Assignment
Could you say how many lines below contain the word "Dashboard"? Give the number with no other text.

Records for processing
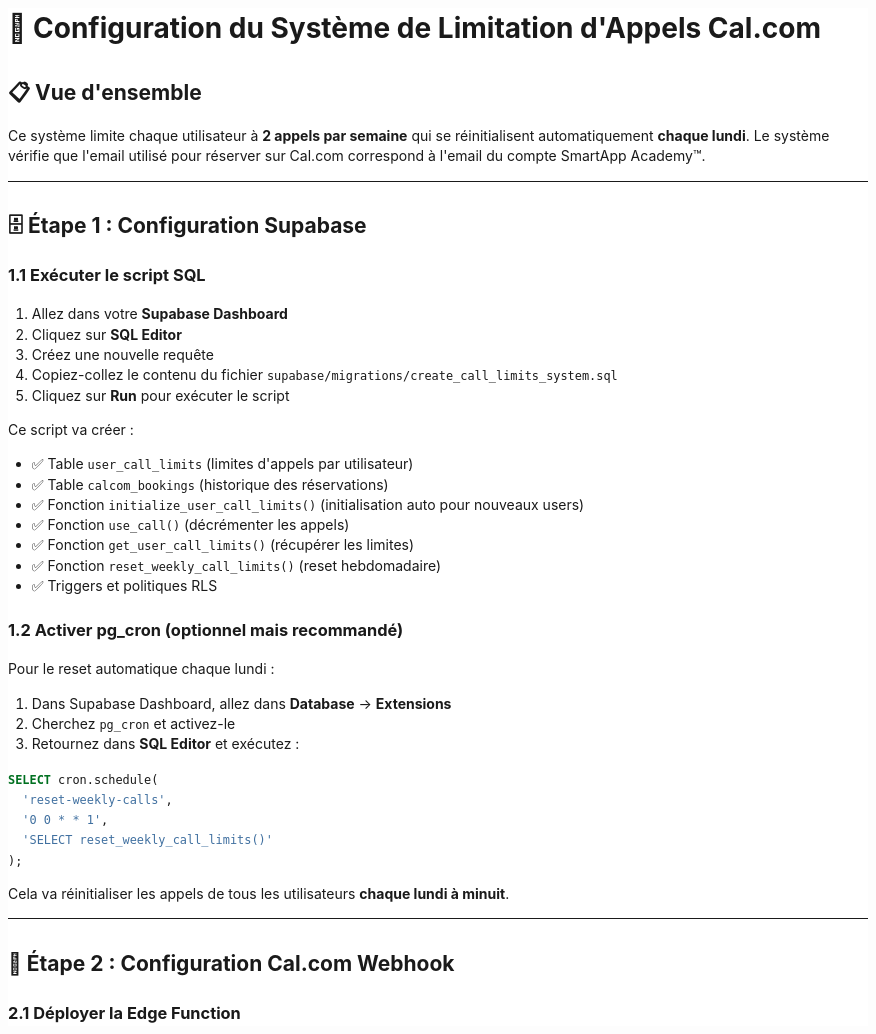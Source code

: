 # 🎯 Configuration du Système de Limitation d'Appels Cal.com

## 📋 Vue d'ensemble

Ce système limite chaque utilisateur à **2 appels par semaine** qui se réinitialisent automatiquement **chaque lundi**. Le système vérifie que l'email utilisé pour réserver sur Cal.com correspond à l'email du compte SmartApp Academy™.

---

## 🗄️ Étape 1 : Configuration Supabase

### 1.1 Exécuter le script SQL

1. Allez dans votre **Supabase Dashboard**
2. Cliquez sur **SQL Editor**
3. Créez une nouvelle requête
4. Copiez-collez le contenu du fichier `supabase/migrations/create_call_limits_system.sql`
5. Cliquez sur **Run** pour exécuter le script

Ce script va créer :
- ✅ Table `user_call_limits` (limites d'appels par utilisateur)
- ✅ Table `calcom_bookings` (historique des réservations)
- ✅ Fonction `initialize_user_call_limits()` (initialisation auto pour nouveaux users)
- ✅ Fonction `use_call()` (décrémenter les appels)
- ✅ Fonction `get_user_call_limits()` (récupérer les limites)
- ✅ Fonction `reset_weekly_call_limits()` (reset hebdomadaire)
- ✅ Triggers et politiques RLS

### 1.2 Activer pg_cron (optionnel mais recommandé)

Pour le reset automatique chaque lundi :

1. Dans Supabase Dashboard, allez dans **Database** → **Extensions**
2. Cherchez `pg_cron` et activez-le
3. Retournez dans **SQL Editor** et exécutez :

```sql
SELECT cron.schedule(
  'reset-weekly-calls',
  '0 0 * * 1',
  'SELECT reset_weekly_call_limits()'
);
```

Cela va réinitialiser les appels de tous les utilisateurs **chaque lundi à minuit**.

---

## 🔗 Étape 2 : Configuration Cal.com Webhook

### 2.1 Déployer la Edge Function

--

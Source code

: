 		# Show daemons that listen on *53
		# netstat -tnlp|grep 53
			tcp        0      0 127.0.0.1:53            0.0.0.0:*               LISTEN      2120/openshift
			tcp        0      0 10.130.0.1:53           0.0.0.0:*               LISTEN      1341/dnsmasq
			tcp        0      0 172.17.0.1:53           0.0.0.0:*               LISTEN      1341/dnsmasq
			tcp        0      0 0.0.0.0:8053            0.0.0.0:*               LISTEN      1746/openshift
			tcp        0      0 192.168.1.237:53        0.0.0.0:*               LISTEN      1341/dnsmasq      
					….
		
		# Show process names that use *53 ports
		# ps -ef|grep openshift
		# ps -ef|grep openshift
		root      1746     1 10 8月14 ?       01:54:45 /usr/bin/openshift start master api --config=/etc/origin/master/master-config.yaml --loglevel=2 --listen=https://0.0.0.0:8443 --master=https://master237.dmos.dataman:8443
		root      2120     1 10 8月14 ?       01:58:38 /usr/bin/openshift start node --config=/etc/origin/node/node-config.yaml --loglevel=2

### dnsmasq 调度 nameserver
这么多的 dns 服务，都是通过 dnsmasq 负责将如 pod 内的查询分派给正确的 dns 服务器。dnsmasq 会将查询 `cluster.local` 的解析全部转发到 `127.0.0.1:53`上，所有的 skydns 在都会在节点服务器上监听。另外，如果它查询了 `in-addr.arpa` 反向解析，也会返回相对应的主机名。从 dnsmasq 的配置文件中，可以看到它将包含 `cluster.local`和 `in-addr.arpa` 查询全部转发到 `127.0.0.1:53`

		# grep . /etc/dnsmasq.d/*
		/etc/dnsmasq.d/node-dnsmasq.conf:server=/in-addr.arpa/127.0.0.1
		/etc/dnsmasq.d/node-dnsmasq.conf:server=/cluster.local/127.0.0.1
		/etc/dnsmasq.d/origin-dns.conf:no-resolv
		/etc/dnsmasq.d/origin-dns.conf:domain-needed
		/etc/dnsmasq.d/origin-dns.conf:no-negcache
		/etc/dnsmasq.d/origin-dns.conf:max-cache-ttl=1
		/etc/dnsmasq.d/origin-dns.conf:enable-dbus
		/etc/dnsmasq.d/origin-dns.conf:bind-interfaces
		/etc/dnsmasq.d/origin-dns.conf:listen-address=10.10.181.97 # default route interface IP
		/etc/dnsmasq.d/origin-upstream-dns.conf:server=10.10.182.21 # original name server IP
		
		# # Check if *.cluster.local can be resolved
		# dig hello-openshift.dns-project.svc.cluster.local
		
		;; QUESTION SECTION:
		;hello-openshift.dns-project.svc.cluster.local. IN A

Response to the exercise
2